Richard Dennis closes shop -- again.
Wednesday, November 1 2000
After coming out of his first retirement to form Dennis Trading Group (DTG), Richard Dennis once again has decided to close shop, further evidence of the difficult times gripping the managed futures industry.
One Sept. 29, Dennis along with Kenmar Holdings, the firm that raised assents for DTG, decided it was in everyone's best interest if DTG ceased trading and liquidated customer accounts at the end of October.
"DTG was 50% down in June but then made a slight recovery in July," says Burt Hozloff, president of Select Advisors LLC, which handles client relations for DTG. "But we finally broke through the 50% mark to 52% You still can trade and try to recover when you're down 50%, but you run the risk of falling to 60% or 70%, and there's no turning back from there."
DTG, which began trading in May 1994, had $79.5 million under management in early October, over $230 million less than the $310 million in had in August 1999. Despite a 27.8% return in January, DTG had only one other positive monthly return for 2000, an 89% return in July. DTG posted a -36.7% year-to-date return through Sept. 30, 2000, after a 10.6% loss for the month. The firm ended 1999 down 10.28%.

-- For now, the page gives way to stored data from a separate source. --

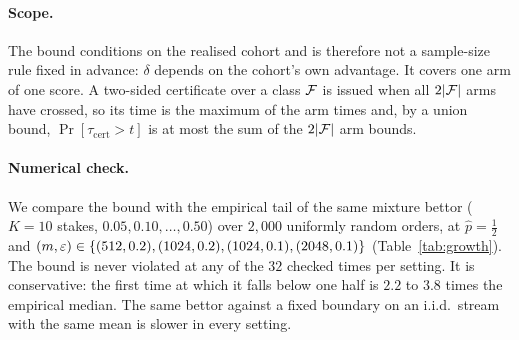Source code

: \paragraph{Scope.} The bound conditions on the realised cohort and is therefore not a
sample-size rule fixed in advance: $\delta$ depends on the cohort's own advantage. It
covers one arm of one score. A two-sided certificate over a class $\F$ is issued when
all $2|\F|$ arms have crossed, so its time is the maximum of the arm times and, by a
union bound, $\Pr[\tau_{\mathrm{cert}}>t]$ is at most the sum of the $2|\F|$ arm
bounds.

\paragraph{Numerical check.} We compare the bound with the empirical tail of the same
mixture bettor ($K=10$ stakes, $0.05,0.10,\dots,0.50$) over $2{,}000$ uniformly random orders, at $\hat p=\frac12$
and $(m,\eps)\in\{(512,0.2),(1024,0.2),(1024,0.1),(2048,0.1)\}$
(Table~\ref{tab:growth}). The bound is never violated at any of the $32$ checked times
per setting. It is conservative: the first time at which it falls below one half is
$2.2$ to $3.8$ times the empirical median. The same bettor against a fixed boundary on
an i.i.d.\ stream with the same mean is slower in every setting.

\begin{table}[t]
\centering\small
\caption{Certification time of the upper arm, $\hat p=\frac12$, $\alpha=0.05$,
$2{,}000$ uniformly random reveal orders per setting. ``Bound $\le\frac12$'' is the first
checked time at which Theorem~\ref{thm:growth} bounds $\Pr[\tau>t]$ by one half;
``fixed boundary'' is the same bettor on an i.i.d.\ stream with the same mean.}
\label{tab:growth}

\end{table}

Dennis was to continue managing funds until the end of October. After that time, remaining assets were to be transferred to Beacon Management Corp.'s Meka program. The Meka program uses a technical intermediate- to long-term trend-following approach. The program was down 0.40% in September and has a 12.27% year-to-date return. It closed down 28.18% in 1999.

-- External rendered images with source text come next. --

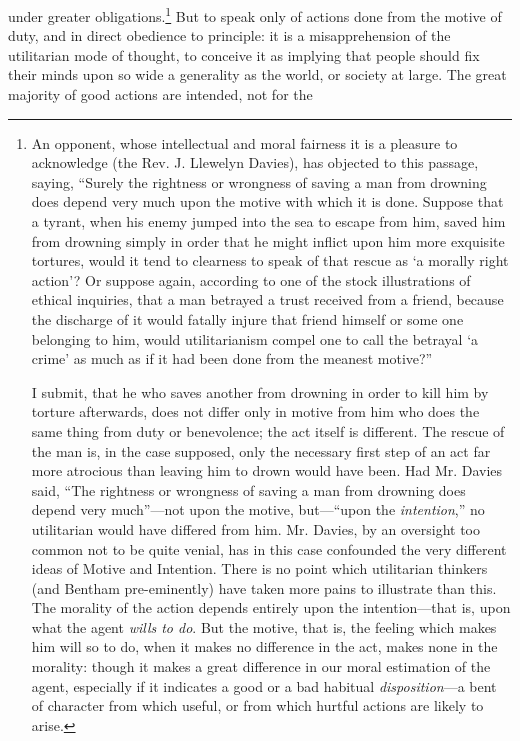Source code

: under greater obligations.\footnote{An opponent, whose intellectual
and moral fairness it is a pleasure to acknowledge (the Rev. J.
Llewelyn Davies), has objected to this passage, saying, ``Surely the
rightness or wrongness of saving a man from drowning does depend very
much upon the motive with which it is done. Suppose that a tyrant,
when his enemy jumped into the sea to escape from him, saved him from
drowning simply in order that he might inflict upon him more exquisite
tortures, would it tend to clearness to speak of that rescue as `a
morally right action'? Or suppose again, according to one of the stock
illustrations of ethical inquiries, that a man betrayed a trust
received from a friend, because the discharge of it would fatally
injure that friend himself or some one belonging to him, would
utilitarianism compel one to call the betrayal `a crime' as much as if
it had been done from the meanest motive?''

I submit, that he who saves another from drowning in order to kill him
by torture afterwards, does not differ only in motive from him who
does the same thing from duty or benevolence; the act itself is
different. The rescue of the man is, in the case supposed, only the
necessary first step of an act far more atrocious than leaving him to
drown would have been. Had Mr. Davies said, ``The rightness or
wrongness of saving a man from drowning does depend very much''---not
upon the motive, but---``upon the \textit{intention},'' no utilitarian
would have differed from him. Mr. Davies, by an oversight too common
not to be quite venial, has in this case confounded the very different
ideas of Motive and Intention. There is no point which utilitarian
thinkers (and Bentham pre-eminently) have taken more pains to
illustrate than this. The morality of the action depends entirely upon
the intention---that is, upon what the agent \textit{wills to do}. But
the motive, that is, the feeling which makes him will so to do, when
it makes no difference in the act, makes none in the morality: though
it makes a great difference in our moral estimation of the agent,
especially if it indicates a good or a bad habitual
\textit{dis\-po\-si\-tion}---a bent of character from which useful, or
from which hurtful actions are likely to arise.} But to speak only of
actions  done from the motive of duty, and in direct
obedience to principle: it is a misapprehension of the utilitarian
mode of thought, to conceive it as implying that people should fix
their minds upon so wide a generality as the world, or society at
large. The great majority of good actions are intended, not for the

The trading approach of DTG differed from the methodology Dennis employed in his earlier trading in that it was a purely systematic approach; no discretion was used. Dennis, a well-known and respected futures trader, retired the first time from trading in 1988. That venture, Dennis & Co., used a combination of systematic and discretionary trading and also had a string of considerable profits before experiencing large losses. He than started DTG in 1994 using the systematic methodology.
While Dennis hasn't made any decision if this will be his last foray into managed futures, he is the latest big name to exit the managed funds business.
"It's been a tough year because of the lack of trends," Kozloff says. "Some might disagree and say look at oil, but that isn't a trend. They are rapid price spikes, not trends, and these rapid price spikes hurt everyone who follows trends."